The use of public procurement as a tool of industrial policy has been discussed for the best part of the last 25 years (see Geroski's seminal work in 1990). As a counter-argument to the advantages perceived by Noonan, Sell, Miller and Rubin, I think that it is clear that the use of public procurement as a regulatory tool creates significant issues of democratic and legitimacy deficit, as well as difficulties in monitoring and oversight--not to mention the potential (implicit) economic costs and losses in economic efficiency that would have otherwise been identified in the regulatory impact assessment (RIA) / cost-benefit analysis that would have preceded the adoption of the regulation now substituted with public procurement practice. Therefore, the picture is far from the ideal / neutral description provided by Noonan, Sell, Miller and Rubin.

Therefore, it should not be lightly used as the preferred 'regulatory tool' and, in any case, the implications of allowing the government to intervene in the market through the sheer use of its buying power would then need to be subjected to some kind of check and balance--which, in my view, should be competition / antitrust law and, more specifically, the rules on abuse of dominance / monopolisation [Sanchez Graells, Public Procurement and the EU Competition Rules (Oxford, Hart Publishing, 2011) ch 4].

The process diagram designed by Noonan, Sell, Miller and Rubin is interesting because it helps explain the way in which secondary policies work and the (indirect?) way in which the substitution of legislation with procurement (specifications) may affect industry structure.
Noonan, Sell, Miller and Rubin (2013: 8) circles added.
It is clear that moving public health (or any other secondary policy) from the set of legal requirements to the public procurement specifications completely alters the framework in which the public buyer operates, sets it free from significant regulatory constraints, and diminishes the transparency and predictability of the system for companies active in these sectors. On the other hand, the expected industry adjustment may not always be comprehensive, and it can generate a truncation of an economic market (eg that for foodstuffs) into two artificial (sub)markets: a 'public market for food' and a 'private market for food'. The economic consequences of such truncation are hard to predict but, in all likelihood, they are bound to be negative from a social welfare standpoint.

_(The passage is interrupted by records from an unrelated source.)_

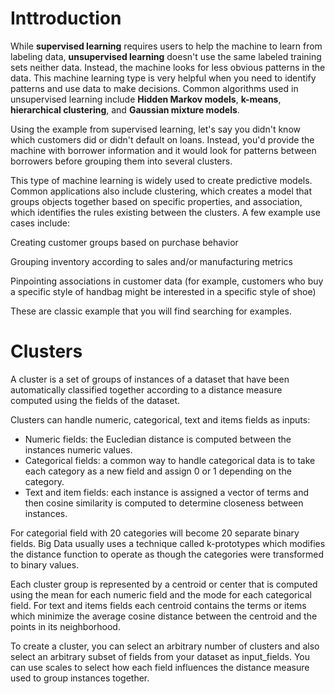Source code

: # Inttroduction

While **supervised learning** requires users to help the machine to learn from labeling data, **unsupervised learning** doesn't use the same labeled training sets neither data. Instead, the machine looks for less obvious patterns in the data. This machine learning type is very helpful when you need to identify patterns and use data to make decisions. Common algorithms used in unsupervised learning include **Hidden Markov models**, **k-means**, **hierarchical clustering**, and **Gaussian mixture models**.

Using the example from supervised learning, let's say you didn't know which customers did or didn't default on loans. Instead, you'd provide the machine with borrower information and it would look for patterns between borrowers before grouping them into several clusters.

This type of machine learning is widely used to create predictive models. Common applications also include clustering, which creates a model that groups objects together based on specific properties, and association, which identifies the rules existing between the clusters. A few example use cases include:

Creating customer groups based on purchase behavior

Grouping inventory according to sales and/or manufacturing metrics

Pinpointing associations in customer data (for example, customers who buy a specific style of handbag might be interested in a specific style of shoe)

These are classic example that you will find searching for examples.




# Clusters

A cluster is a set of groups of instances of a dataset that have been automatically classified together according to a distance measure computed using the fields of the dataset.

Clusters can handle numeric, categorical, text and items fields as inputs:

- Numeric fields: the Eucledian distance is computed between the instances numeric values.
- Categorical fields: a common way to handle categorical data is to take each category as a new field and assign 0 or 1 depending on the category. 
- Text and item fields: each instance is assigned a vector of terms and then cosine similarity is computed to determine closeness between instances.

For categorial field with 20 categories will become 20 separate binary fields. Big Data usually uses a technique called k-prototypes which modifies the distance function to operate as though the categories were transformed to binary values.


Each cluster group is represented by a centroid or center that is computed using the mean for each numeric field and the mode for each categorical field. For text and items fields each centroid contains the terms or items which minimize the average cosine distance between the centroid and the points in its neighborhood.

To create a cluster, you can select an arbitrary number of clusters and also select an arbitrary subset of fields from your dataset as input_fields. You can use scales to select how each field influences the distance measure used to group instances together.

However, in the specific case of 'healthy procurement' discussed by Noonan, Sell, Miller and Rubin, it seems apparent that the pursuit of public health objectives is done exclusively through the setting of the 'technical' specifications of the food to be provided (in most instances, to schools). In this regard, the promotion of public health in procurement should not be seen as a 'classical' exercise of secondary policy promotion, since the government is defining what to buy and the 'healthy' component is intrinsic to the goods to be delivered. In that regard, the choice of healthy food for schools seems unobjectionable also from a competition perspective. The issue would be different if the government decided to buy from vendors that only sold 'healthy food'--an issue that, at least in the European Union, has been clearly prohibited by the Court of Justice in the Commission v Netherlands (Fair Trade) case.

In any case, given the growing attention to the promotion of public health and the prevention of obesity and its related health issues (see the World Health Organisation and its initiatives),  this new potential area of pursuit of 'secondary' / horizontal policies in public procurement deserves academic and policy-making attention.